Years later my own daughter, age five, was hating me for some reason I can't remember and wanting to leave home and go to live with Grandma. I talked to her and said okay, if she wants to go, she can, but she has to wait until she is sixteen. Because it is illegal for children to travel on trains and buses by themselves until they are sixteen. T-"What's illegal?" Me- It just isn't allowed. If a policeman finds you, he will bring you straight home to me.
So T agreed to stay with us, but was adamant that on her sixteenth birthday, she'd be leaving.
She didn't.

*****

I recently saw a jewellery advertisement on TV which featured a diamond encrusted tennis bracelet.
Forget the encrusted diamonds, which were quite beautiful, and tell me, why is this called a "tennis" bracelet?  What does a bracelet, diamond encrusted or not, have to do with tennis? Surely one doesn't wear such a bracelet, or any bracelet, when playing tennis? And why are there only tennis bracelets? Why not tennis earrings, tennis necklaces?

*****

Here's a passage from the book I've just finished reading. "The Last Detective" by Robert Crais.

"Time was what filled your moments, so if your moments were empty, time had no meaning.
Emptiness did not flow or pass, it simply was.
Letting himself be empty was like putting himself in neutral."

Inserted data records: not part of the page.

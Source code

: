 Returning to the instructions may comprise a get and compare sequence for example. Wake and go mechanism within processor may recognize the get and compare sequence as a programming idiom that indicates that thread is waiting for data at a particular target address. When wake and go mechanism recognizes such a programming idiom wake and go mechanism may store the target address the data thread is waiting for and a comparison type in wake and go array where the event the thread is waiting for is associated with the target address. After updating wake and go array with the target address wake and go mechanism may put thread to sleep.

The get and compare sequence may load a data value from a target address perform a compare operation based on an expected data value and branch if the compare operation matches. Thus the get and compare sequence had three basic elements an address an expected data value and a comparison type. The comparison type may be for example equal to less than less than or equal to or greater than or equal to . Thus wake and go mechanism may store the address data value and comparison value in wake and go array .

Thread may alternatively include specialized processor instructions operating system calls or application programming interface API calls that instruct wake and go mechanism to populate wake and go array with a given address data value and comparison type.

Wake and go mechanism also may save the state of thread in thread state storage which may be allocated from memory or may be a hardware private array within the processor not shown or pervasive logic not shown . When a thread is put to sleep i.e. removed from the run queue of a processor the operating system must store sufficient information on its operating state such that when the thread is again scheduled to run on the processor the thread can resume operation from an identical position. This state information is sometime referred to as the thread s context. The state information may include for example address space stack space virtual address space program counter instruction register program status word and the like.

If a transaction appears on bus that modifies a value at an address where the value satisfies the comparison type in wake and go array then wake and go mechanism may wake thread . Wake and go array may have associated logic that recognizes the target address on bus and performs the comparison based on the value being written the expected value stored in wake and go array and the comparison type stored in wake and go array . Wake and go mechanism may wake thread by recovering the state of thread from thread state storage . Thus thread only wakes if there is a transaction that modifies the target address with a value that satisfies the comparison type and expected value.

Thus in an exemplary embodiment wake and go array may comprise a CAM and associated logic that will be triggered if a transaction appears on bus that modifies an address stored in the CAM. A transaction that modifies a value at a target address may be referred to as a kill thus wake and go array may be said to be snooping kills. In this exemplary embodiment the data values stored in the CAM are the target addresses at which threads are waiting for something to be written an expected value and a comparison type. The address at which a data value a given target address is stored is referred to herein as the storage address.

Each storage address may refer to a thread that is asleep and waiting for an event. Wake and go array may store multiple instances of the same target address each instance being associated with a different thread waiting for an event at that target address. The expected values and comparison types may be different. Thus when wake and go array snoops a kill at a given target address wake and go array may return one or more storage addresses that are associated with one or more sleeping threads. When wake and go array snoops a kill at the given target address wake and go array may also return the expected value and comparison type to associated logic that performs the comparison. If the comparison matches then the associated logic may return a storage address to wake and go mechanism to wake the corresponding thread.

A little enigmatic on its own, but in the context of the story it made perfect sense.

 *****

And now, a quote by me. Yes, me. I made it up.

"That muddy pool of despair is fine for a spot of puddle jumping, but not for any longer than it takes you to get over it."

Wallow if you must but then climb on out and shake it off.

"Easy for you to say",  I hear you all shouting, "you don't suffer from depression."

And you're right. I don't. 
I know people who do, I've lived with people who do.
And even with seeing it happen, following the moods through the cycles, trying to help, I still don't understand it.
I never will.
*****

Wednesday, July 30, 2014

Whimsical Wedneday # 134

Welcome back to Whimsical Wednesday!

The day for your googled giggle that gets you over the hump that is Wednesday and sliding down into the weekend.

Well, sorry folks. Today's funny isn't googled, it's another cartoon strip that I had on my wall.

it will have to be this one, since I can't find the one I wanted to put here.



Monday, July 28, 2014

Musical Monday # 18



Musical Monday 

I was introduced to Musical Monday by Delores who copied the meme from another site.

I think it’s a fun way to show off some of the music we like and brighten up our Mondays at the same time. 

I’ll be finding my clips on you tube, so will simply credit that site since there are often so many versions of everything and I wouldn’t want to accidentally credit the wrong artist.

Today’s clip is:  Paul McCartney and Wings. 
Again.
What? They're a great group. 

Mull of Kintyre. 
I loved it then, I love it now.

and the lyrics, for those who like to sing along.

Enjoy. 
I do like Pipes and Drums bands. Quite a lot.

Sunday, July 27, 2014

tagged by Mimsie for a Blog Tour

I was honored recently by Mimsie who tagged me to take part in this Blog Tour. 

We introduce ourselves, answer some questions and tag three other bloggers to also take part.

I generally don't like talking too much about myself, so don't take part in these things as a rule, but here I am.

1. Introduce yourself 

We can include photos if we wish, but I can't find the ones I am looking for. 

I am a German born Australian, born in Hamburg in 1952, which makes me a Hamburger, although at very nearly 62, probably a stale Hamburger. 

I know nothing of Germany, having arrived in Australia in 1953 and in all that time, I have never left.

I have been married and divorced twice with the first marriage gifting me with four wonderful children, two of whom have further gifted me with grandchildren.  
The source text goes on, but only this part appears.